The British Bullpen were, of course, also publishing THE REAL GHOSTBUSTERS during this period, a cash-cow that stretched way beyond their own comic and also spawned (or, at least, appeared in) MARVEL BUMPER COMIC, IT'S WICKED, BLIMEY, IT'S SLIMER and the obligatory annuals, specials, Collected Comics and books.  

Tuesday, 12 February 2013

1989: FANTASY ZONE MAGAZINE (Marvel UK)

FANTASY ZONE was STARBURST redux: an attempt by Marvel UK to re-enter the SF/ Fantasy/ Horror media magazine market only a few years after flogging their previous monthly to Visual Imagination.

The logic of such a move is lost in the mists of time.  Maybe Marvel had seen that VI had managed to keep Starburst in business and coveted a piece of the action.  Maybe they wanted to get a spoiler onto the market to counter the launch of Starburst's first regular spin-off, TV ZONE (which launched in September 1989), even through VI wasn't directly competing with M-UK and Fantasy Zone had a broader editorial catchment than the new VI magazine.  Perhaps Marvel saw the glut of new fantasy movies, spearheaded by BATMAN, and thought the time was right.  Or, just maybe, they sensed the DOCTOR WHO TV show was faltering badly and wanted to try and get a new magazine out which could - if need be - replace DOCTOR WHO MAGAZINE in the future.  

Marvel seemed to be pretty keen to make FZ work.  The magazine was well written and contained a fair amount of text, especially compared with its main UK rival which often resembled a scrapbook.  It also benefitted from some good layouts.  The indefinable problem was simply that it didn't feel very engaging.  It was - somehow - hard to get excited about the new issue when it appeared.  The commitment was there, but the emotion seemed lacking somehow.
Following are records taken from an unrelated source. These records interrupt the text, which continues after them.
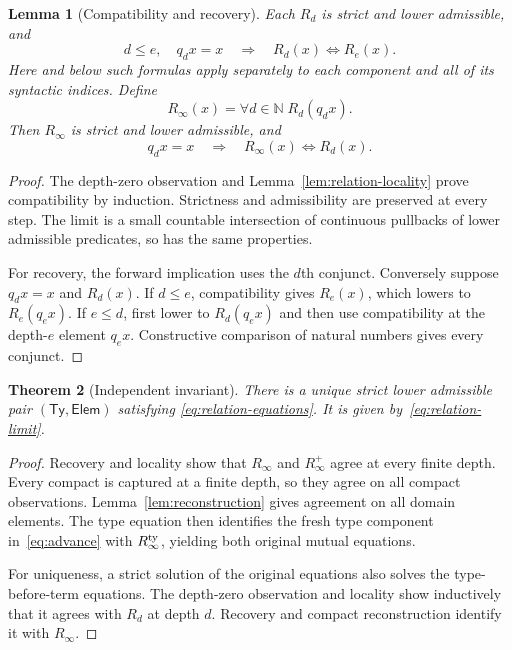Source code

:\documentclass[11pt,a4paper]{article}
\newtheorem{theorem}{Theorem}[section]
\newtheorem{lemma}[theorem]{Lemma}
\theoremstyle{definition}
\theoremstyle{remark}
\newcommand{\N}{\mathbb N}
\newcommand{\TyRel}{\mathsf{Ty}}
\newcommand{\ElemRel}{\mathsf{Elem}}
\begin{document}
\begin{lemma}[Compatibility and recovery]\label{lem:relation-recovery}
Each $R_d$ is strict and lower admissible, and
\[
 d\leq e,\quad q_dx=x
 \quad\Longrightarrow\quad R_d(x)\Longleftrightarrow R_e(x).
\]
Here and below such formulas apply separately to each component and
all of its syntactic indices. Define
\begin{equation}\label{eq:relation-limit}
 R_\infty(x)=\forall d\in\N\;R_d(q_dx).
\end{equation}
Then $R_\infty$ is strict and lower admissible, and
\[
 q_dx=x\quad\Longrightarrow\quad
 R_\infty(x)\Longleftrightarrow R_d(x).
\]
\end{lemma}
\begin{proof}
The depth-zero observation and Lemma~\ref{lem:relation-locality} prove
compatibility by induction. Strictness and admissibility are preserved
at every step. The limit is a small countable intersection of continuous
pullbacks of lower admissible predicates, so has the same properties.

For recovery, the forward implication uses the $d$th conjunct. Conversely
suppose $q_dx=x$ and $R_d(x)$. If $d\leq e$, compatibility gives $R_e(x)$,
which lowers to $R_e(q_ex)$. If $e\leq d$, first lower to $R_d(q_ex)$
and then use compatibility at the depth-$e$ element $q_ex$.
Constructive comparison of natural numbers gives every conjunct.
\end{proof}

\begin{theorem}[Independent invariant]\label{thm:independent-invariant}
There is a unique strict lower admissible pair $(\TyRel,\ElemRel)$ satisfying
\eqref{eq:relation-equations}. It is given by~\eqref{eq:relation-limit}.
\end{theorem}
\begin{proof}
Recovery and locality show that $R_\infty$ and $R_\infty^+$ agree at every
finite depth. Every compact is captured at a finite depth, so they agree
on all compact observations. Lemma~\ref{lem:reconstruction} gives agreement
on all domain elements. The type equation then identifies the fresh type
component in~\eqref{eq:advance} with $R_\infty^{\rm ty}$, yielding both
original mutual equations.

For uniqueness, a strict solution of the original equations also solves
the type-before-term equations. The depth-zero observation and locality
show inductively that it agrees with $R_d$ at depth $d$. Recovery and
compact reconstruction identify it with $R_\infty$.
\end{proof}
\end{document}
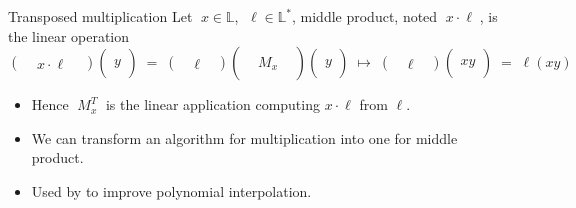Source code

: \documentclass[10pt]{beamer}
\newcommand{\cat}[1]{\mathscr{#1}}
\renewcommand{\L}{\cat{L}}
\renewcommand{\L}{\mathbb{L}}
\begin{document}
\begin{frame}
  \begin{block}{Transposed multiplication}
    Let $\;x\in\L$, $\;\ell\in\L^\ast$, middle product, noted
    $\;x\cdot\ell\;$, is the linear operation
    \begin{equation*}
      \begin{pmatrix}&x\cdot\ell&\end{pmatrix}
      \begin{pmatrix}\\y\\{}\end{pmatrix} \;=\;
      \begin{pmatrix}&\ell&\end{pmatrix}
      \begin{pmatrix}\\&M_x&\\&\end{pmatrix} 
      \begin{pmatrix}\\y\\{}\end{pmatrix} \;\mapsto\;
      \begin{pmatrix}&\ell&\end{pmatrix}
      \begin{pmatrix}\\xy\\{}\end{pmatrix} \;=\;
      \ell(xy)
    \end{equation*}
    \vspace{-2mm}
    \begin{itemize}
    \item Hence $\;M_x^T\;$ is the linear application computing
      $x\cdot\ell$ from $\ell$.
    \item We can transform an algorithm for multiplication into one
      for middle product.
    \item Used by \cite{BLS03} to improve polynomial interpolation.
    \end{itemize}
  \end{block}
\end{frame}
\end{document}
M-UK used FZ as a (brief) spearhead for an expansion into SF movie tie-ins: they signed-up to publish UK editions of Starlog's officially licensed STAR TREK V and GHOSTBUSTERS II one-shot magazines, making them FZ specials in the process.  

Fantasy Zone shuttered suddenly (and the spin-offs halted) after only six issues.  The seventh (although misleadingly billed as the sixth) was previewed but never appeared.  TV ZONE, in comparison, continued until 2008 (and spawned a number of other magazines, all revolving around similar material).

As we've already seen (and will see again), Marvel UK didn't abandon the idea of media-based magazines (although they wouldn't attempt another Starburst wannabe): the next decade saw the DOCTOR WHO magazine franchise expand and contract (Classic Comics, Poster Magazine and Yearbooks), the (brief) return of BLAKE'S SEVEN (two specials and a poster magazine), a regular Hammer Horror magazine and the BIZARRE and PLAYBACK one-shots.







Wednesday, 4 July 2012

1985: V: THE SERIES IN STARBURST MAGAZINE

Here's some coverage, including a really distinctive cover, of V: THE SERIES from STARBURST MAGAZINE issue 85 (September 1985).

The weekly series (1984-85) had already been cancelled stateside by the time it reached the UK, on ITV, in June 1985.

This issue was amongst the last published by Marvel UK.  The publisher had acquired the magazine, along with the services of its publisher Dez Skinn, in 1978 and had persevered with it after Skinn's departure in 1980 but attempts to build a magazine division with CINEMA MAGAZINE (9 issues + 1 special, 1981-82) amounted to nothing and Starburst remained odd-man-out alongside Marvel's comics business.

Starburst was sold to independent publisher Visual Imagination shortly after this issue was published.  The last to appear under the Marvel banner was issue 87 (November 1985).

Starburst closed (after 365 issues and innumerable spin-offs) in 2008 but returned to newsagents shelves in 2012.

Ironically, Marvel had another stab at a very similar magazine, FANTASY ZONE, in 1989.  M-UK tried to use it as a springboard for a range of media tie-ins (such as the UK edition of the STAR TREK V: THE FINAL FRONTIER OFFICIAL MAGAZINE one-shot) but it closed after only 6 issues.